Он предпочитал оставаться загадкой именно для таких людей, как Кунц,
Глава четырнадцатая
БЕЗУМНАЯ ЛЮБОВЬ ХУДОЖНИКА
Гофман не только доверял своему Иоганнесу Крейслеру собственные творческие страдания, но и взвалил на него груз своей несчастной любви к Юлии Марк, которой давал уроки пения.
В предисловии ко второй части «Крейслерианы», написанном в конце 1814 года, говорится, что «Крейслера, по-видимому, довела до крайней степени безумия совершенно фантастическая любовь к одной певице». Здесь речь идет о безумии, которое представляет собой нечто большее, нежели эксцентричное поведение или не находящий творческого выхода переизбыток художественной фантазии. Речь идет о безумии от любви, точнее говоря, о безумии как результате сдерживаемого страстного желания. Это как раз то безумие (отнюдь не возвышенное безумие от переизбытка художественных замыслов), угрозу которого ощущал сам Гофман. Почти все его дневниковые записи, свидетельствующие о боязни безумия, относятся к месяцам наиболее страстной любви к Юлии. Вот несколько примеров: 6 января 1811 года Гофман записал: «Напряженное состояние вплоть до мыслей о безумии, которые часто приходят мне в голову. Почему и во сне, и наяву я так часто думаю о безумии?» Спустя менее двух месяцев, 25 февраля 1811 года: «Ктх — Ктх — Ктх!!!! (Так условно он обозначал Юлию. — Р. С.) Возбужден до безумия». 5 февраля 1812 года: «В некоем поистине ужасном настроении — Ктх до безумия, до подлинного безумия». 13 июня 1812 года: «Ссора с Ктх по поводу вчерашнего — раздражен до безумия».
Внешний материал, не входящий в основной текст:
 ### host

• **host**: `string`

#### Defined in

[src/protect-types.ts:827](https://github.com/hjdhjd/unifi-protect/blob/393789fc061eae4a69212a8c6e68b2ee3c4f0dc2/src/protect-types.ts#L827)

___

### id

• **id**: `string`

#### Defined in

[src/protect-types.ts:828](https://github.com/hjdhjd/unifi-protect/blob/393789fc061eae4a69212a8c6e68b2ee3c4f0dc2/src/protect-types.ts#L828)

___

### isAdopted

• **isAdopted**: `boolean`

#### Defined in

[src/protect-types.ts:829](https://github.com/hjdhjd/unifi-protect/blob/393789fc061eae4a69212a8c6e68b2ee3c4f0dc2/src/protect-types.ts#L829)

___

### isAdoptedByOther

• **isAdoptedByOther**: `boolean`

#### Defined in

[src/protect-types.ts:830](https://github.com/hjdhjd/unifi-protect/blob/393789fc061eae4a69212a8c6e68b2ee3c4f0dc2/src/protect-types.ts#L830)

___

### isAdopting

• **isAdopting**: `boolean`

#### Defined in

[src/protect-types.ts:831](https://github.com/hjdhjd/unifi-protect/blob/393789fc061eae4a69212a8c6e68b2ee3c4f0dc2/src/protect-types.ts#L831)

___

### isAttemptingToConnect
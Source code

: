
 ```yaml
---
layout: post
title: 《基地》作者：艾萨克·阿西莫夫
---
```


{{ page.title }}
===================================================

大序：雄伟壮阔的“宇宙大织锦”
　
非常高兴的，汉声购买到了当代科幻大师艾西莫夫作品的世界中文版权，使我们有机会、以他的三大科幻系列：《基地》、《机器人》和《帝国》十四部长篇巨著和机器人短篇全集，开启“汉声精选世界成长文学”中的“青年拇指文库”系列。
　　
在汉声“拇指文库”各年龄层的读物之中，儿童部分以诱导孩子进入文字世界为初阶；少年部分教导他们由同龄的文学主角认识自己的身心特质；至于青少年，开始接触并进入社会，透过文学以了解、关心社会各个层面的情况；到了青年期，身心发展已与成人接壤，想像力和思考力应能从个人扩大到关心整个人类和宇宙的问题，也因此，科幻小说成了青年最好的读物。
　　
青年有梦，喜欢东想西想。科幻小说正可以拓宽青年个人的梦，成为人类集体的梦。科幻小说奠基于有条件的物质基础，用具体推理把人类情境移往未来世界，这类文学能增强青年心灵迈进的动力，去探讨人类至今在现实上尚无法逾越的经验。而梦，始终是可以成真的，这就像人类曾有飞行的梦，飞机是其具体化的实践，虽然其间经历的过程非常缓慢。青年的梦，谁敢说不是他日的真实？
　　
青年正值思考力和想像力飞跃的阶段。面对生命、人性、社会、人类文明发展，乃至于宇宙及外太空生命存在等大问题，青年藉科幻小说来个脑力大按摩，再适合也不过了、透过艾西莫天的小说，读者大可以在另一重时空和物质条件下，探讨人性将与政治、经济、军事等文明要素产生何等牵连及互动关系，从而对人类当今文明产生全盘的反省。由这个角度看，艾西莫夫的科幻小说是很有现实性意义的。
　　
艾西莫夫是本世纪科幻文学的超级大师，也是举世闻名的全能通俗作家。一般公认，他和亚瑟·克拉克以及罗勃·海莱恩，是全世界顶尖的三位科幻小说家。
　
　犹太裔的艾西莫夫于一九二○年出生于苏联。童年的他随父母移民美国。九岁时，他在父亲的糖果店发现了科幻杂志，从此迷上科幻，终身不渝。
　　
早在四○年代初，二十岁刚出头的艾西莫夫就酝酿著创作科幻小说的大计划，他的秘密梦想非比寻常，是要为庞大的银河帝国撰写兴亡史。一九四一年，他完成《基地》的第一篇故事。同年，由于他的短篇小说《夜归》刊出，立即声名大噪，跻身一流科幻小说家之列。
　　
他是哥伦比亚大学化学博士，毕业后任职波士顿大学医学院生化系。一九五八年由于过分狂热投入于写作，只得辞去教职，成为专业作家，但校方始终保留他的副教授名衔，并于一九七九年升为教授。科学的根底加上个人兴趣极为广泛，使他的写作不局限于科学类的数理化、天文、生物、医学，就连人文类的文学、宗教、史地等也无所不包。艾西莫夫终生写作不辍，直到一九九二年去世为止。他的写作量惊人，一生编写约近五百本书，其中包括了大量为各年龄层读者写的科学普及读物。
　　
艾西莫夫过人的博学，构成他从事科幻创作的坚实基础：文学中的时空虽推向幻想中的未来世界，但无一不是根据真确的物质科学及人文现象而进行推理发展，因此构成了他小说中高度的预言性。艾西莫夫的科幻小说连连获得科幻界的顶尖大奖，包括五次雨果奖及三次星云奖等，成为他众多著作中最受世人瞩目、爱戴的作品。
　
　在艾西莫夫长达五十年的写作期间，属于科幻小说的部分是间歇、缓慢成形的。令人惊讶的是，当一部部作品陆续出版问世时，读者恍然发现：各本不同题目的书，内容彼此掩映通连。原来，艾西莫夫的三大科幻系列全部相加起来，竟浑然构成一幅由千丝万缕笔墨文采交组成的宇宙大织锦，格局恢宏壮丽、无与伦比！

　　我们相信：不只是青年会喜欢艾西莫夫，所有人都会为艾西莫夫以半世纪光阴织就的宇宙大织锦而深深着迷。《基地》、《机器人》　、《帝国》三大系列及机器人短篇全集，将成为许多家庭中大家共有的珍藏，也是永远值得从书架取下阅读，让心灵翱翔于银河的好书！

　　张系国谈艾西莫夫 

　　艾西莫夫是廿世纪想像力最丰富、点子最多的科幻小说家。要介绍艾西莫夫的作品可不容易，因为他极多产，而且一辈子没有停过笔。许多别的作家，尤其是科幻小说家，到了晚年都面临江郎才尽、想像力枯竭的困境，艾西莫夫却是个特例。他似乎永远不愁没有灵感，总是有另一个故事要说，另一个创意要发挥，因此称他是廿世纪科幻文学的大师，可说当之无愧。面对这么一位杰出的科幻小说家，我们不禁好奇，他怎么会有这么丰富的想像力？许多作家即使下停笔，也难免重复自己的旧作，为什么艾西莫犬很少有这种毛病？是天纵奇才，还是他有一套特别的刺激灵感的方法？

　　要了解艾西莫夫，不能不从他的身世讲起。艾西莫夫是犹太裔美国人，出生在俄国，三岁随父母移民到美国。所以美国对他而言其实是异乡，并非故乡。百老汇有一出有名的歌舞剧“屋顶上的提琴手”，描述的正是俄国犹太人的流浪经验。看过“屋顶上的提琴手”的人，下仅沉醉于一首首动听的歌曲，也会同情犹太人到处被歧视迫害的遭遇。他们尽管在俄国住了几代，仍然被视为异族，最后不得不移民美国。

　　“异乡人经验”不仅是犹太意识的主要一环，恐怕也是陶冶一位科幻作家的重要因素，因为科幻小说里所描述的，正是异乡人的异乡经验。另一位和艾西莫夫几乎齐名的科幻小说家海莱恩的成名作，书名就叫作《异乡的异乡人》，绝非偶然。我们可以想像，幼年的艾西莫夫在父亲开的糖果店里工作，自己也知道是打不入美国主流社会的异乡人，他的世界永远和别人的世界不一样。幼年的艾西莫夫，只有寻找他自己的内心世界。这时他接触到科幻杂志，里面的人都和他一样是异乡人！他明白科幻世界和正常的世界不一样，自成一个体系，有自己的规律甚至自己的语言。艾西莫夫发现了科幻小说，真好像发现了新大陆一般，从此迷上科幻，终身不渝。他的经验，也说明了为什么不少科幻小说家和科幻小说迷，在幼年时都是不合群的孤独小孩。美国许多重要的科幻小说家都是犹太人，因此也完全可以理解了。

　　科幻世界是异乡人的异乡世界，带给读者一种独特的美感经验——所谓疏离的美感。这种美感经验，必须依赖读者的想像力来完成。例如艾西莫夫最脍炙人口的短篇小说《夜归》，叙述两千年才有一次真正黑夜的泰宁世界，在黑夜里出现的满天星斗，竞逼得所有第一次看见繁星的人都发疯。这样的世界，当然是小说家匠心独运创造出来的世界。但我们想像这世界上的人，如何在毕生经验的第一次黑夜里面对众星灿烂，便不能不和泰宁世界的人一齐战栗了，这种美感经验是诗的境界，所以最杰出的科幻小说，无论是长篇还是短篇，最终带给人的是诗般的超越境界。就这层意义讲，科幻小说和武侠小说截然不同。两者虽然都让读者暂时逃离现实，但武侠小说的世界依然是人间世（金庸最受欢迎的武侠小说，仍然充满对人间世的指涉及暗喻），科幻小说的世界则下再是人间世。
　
В ноябре 1808 года, вскоре после своего прибытия в Бамберг, Гофман был представлен овдовевшей консульше Марк, свояченице врача Альберта Фридриха Маркуса. Он — должен был преподавать обеим ее дочерям пение. Юлии, старшей из них, в то время было тринадцать лет. Она выглядела старше своих лет, была хороша собой и имела красивый голос.
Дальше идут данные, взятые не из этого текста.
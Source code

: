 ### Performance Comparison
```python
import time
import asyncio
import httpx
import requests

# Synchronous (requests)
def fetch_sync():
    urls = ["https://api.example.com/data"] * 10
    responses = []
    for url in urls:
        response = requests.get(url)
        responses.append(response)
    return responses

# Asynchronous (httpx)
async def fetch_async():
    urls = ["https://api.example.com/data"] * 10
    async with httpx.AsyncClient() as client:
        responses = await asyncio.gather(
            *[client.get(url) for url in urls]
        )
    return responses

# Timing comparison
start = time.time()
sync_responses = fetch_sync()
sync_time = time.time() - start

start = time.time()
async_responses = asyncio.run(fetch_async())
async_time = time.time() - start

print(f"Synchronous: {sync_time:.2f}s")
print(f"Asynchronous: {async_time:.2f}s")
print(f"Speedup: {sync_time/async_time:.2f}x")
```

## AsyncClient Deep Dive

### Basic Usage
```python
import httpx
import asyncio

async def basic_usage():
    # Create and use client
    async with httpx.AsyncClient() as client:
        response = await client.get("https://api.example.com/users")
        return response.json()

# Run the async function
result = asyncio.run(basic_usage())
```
Он два года учил ее пению, пока в конце 1810 года не влюбился в свою ученицу. В своем дневнике он называет ее Кетхен, сокращенно «Ктх». Это имя тайной императорской дочки из опубликованной в 1810 году пьесы Клейста «Кетхен из Гейльбронна». Спустя год после первой постановки пьесы в Вене в 1811 году состоялась ее премьера на бамбергской сцене.
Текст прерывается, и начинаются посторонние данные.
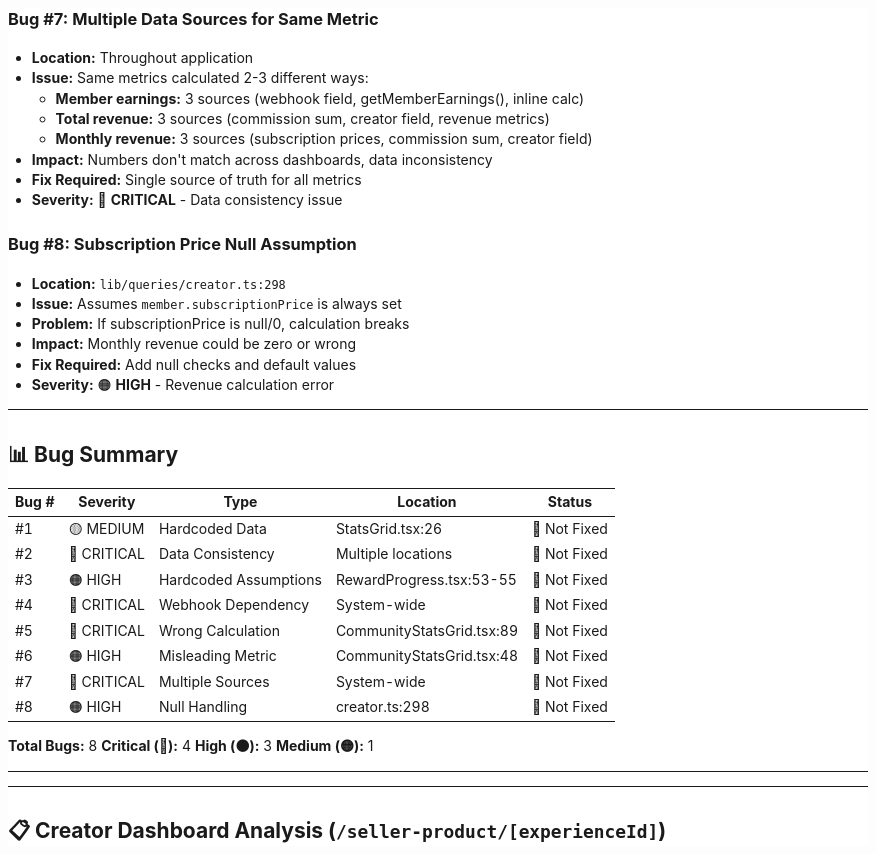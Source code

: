 ### Bug #7: Multiple Data Sources for Same Metric
- **Location:** Throughout application
- **Issue:** Same metrics calculated 2-3 different ways:
  - **Member earnings:** 3 sources (webhook field, getMemberEarnings(), inline calc)
  - **Total revenue:** 3 sources (commission sum, creator field, revenue metrics)
  - **Monthly revenue:** 3 sources (subscription prices, commission sum, creator field)
- **Impact:** Numbers don't match across dashboards, data inconsistency
- **Fix Required:** Single source of truth for all metrics
- **Severity:** 🔴 **CRITICAL** - Data consistency issue

### Bug #8: Subscription Price Null Assumption
- **Location:** `lib/queries/creator.ts:298`
- **Issue:** Assumes `member.subscriptionPrice` is always set
- **Problem:** If subscriptionPrice is null/0, calculation breaks
- **Impact:** Monthly revenue could be zero or wrong
- **Fix Required:** Add null checks and default values
- **Severity:** 🟠 **HIGH** - Revenue calculation error

---

## 📊 Bug Summary

| Bug # | Severity | Type | Location | Status |
|-------|----------|------|----------|--------|
| #1 | 🟡 MEDIUM | Hardcoded Data | StatsGrid.tsx:26 | 🔴 Not Fixed |
| #2 | 🔴 CRITICAL | Data Consistency | Multiple locations | 🔴 Not Fixed |
| #3 | 🟠 HIGH | Hardcoded Assumptions | RewardProgress.tsx:53-55 | 🔴 Not Fixed |
| #4 | 🔴 CRITICAL | Webhook Dependency | System-wide | 🔴 Not Fixed |
| #5 | 🔴 CRITICAL | Wrong Calculation | CommunityStatsGrid.tsx:89 | 🔴 Not Fixed |
| #6 | 🟠 HIGH | Misleading Metric | CommunityStatsGrid.tsx:48 | 🔴 Not Fixed |
| #7 | 🔴 CRITICAL | Multiple Sources | System-wide | 🔴 Not Fixed |
| #8 | 🟠 HIGH | Null Handling | creator.ts:298 | 🔴 Not Fixed |

**Total Bugs:** 8
**Critical (🔴):** 4
**High (🟠):** 3
**Medium (🟡):** 1

---

---

## 📋 Creator Dashboard Analysis (`/seller-product/[experienceId]`)
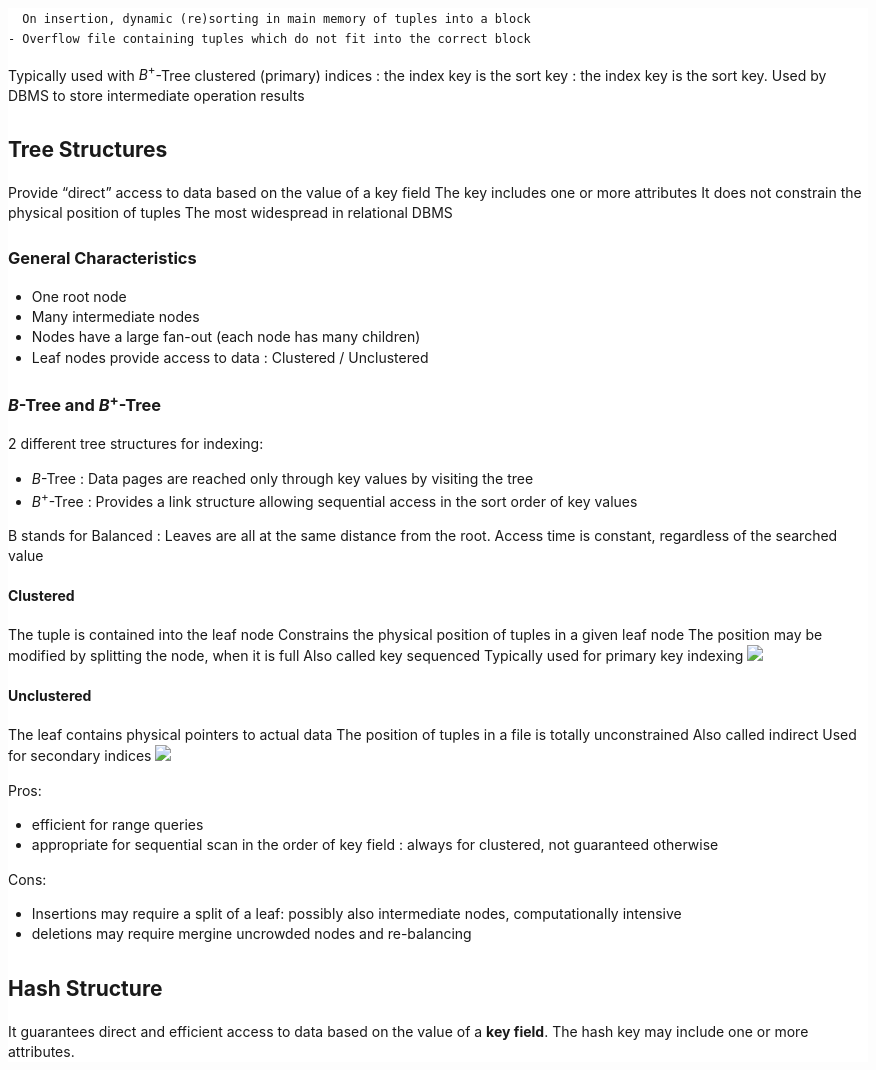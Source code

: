 	  On insertion, dynamic (re)sorting in main memory of tuples into a block
	- Overflow file containing tuples which do not fit into the correct block

Typically used with $B^+$-Tree clustered (primary) indices : the index key is the sort key : the index key is the sort key.
Used by DBMS to store intermediate operation results
## Tree Structures
Provide “direct” access to data based on the value of a key field 
	The key includes one or more attributes 
It does not constrain the physical position of tuples 
The most widespread in relational DBMS
### General Characteristics
- One root node
- Many intermediate nodes
- Nodes have a large fan-out (each node has many children)
- Leaf nodes provide access to data : Clustered / Unclustered
### $B$-Tree and $B^+$-Tree
2 different tree structures for indexing:
- $B$-Tree : Data pages are reached only through key values by visiting the tree
- $B^+$-Tree : Provides a link structure allowing sequential access in the sort order of key values

B stands for Balanced : Leaves are all at the same distance from the root.
Access time is constant, regardless of the searched value
#### Clustered
The tuple is contained into the leaf node 
	Constrains the physical position of tuples in a given leaf node 
		The position may be modified by splitting the node, when it is full 
	Also called key sequenced 
Typically used for primary key indexing
![](file:///C:%5CUsers%5Cricca%5CDocuments%5CObsidian%20Vault%5CData%20Science%5Cattachments%5CPasted%20image%2020241121115938.png)
#### Unclustered
The leaf contains physical pointers to actual data 
	The position of tuples in a file is totally unconstrained 
	Also called indirect 
Used for secondary indices
![](file:///C:%5CUsers%5Cricca%5CDocuments%5CObsidian%20Vault%5CData%20Science%5Cattachments%5CPasted%20image%2020241121120008.png)

Pros:
- efficient for range queries
- appropriate for sequential scan in the order of key field : always for clustered, not guaranteed otherwise

Cons:
- Insertions may require a split of a leaf: possibly also intermediate nodes, computationally intensive
- deletions may require mergine uncrowded nodes and re-balancing
## Hash Structure
It guarantees direct and efficient access to data based on the value of a **key field**. The hash key may include one or more attributes.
Как и в случае с Дорой Хатт, Гофман находит для возлюбленной литературные реминисценции. Кетхен из рыцарской пьесы в том же возрасте, что и Юлия. Обе уже женщины, но еще сохраняют детское очарование. Кетхен — прелестное создание, с сомнамбулической точностью движений и чувств следующее за своим строптивым возлюбленным до тех пор, пока он, наконец, не открывает в себе неведомую ему любовь к девушке. Этот идеальный образ двух любящих, которые, повинуясь, точно лунатики, собственному бессознательному, находят друг друга вопреки всей внешней невозможности, очаровал Гофмана, которому любовь к Юлии должна была казаться столь же «невозможной». Кетхен становится для Гофмана именем той магической силы любви, которая противится всему враждебному миру, пробивается сквозь рассудочные мысли и желания любящих и наконец поистине сказочным образом одерживает триумфальную победу. Словом, материал для грез наяву, в которые Гофман погружает свою Юлию. Впрочем, переименование Юлии имело еще и вполне прозаическую причину. Ему пришлось зашифровать ее имя, поскольку Миша порой заглядывала в его дневник. И все же, несмотря на эту предосторожность, случались сцены ревности.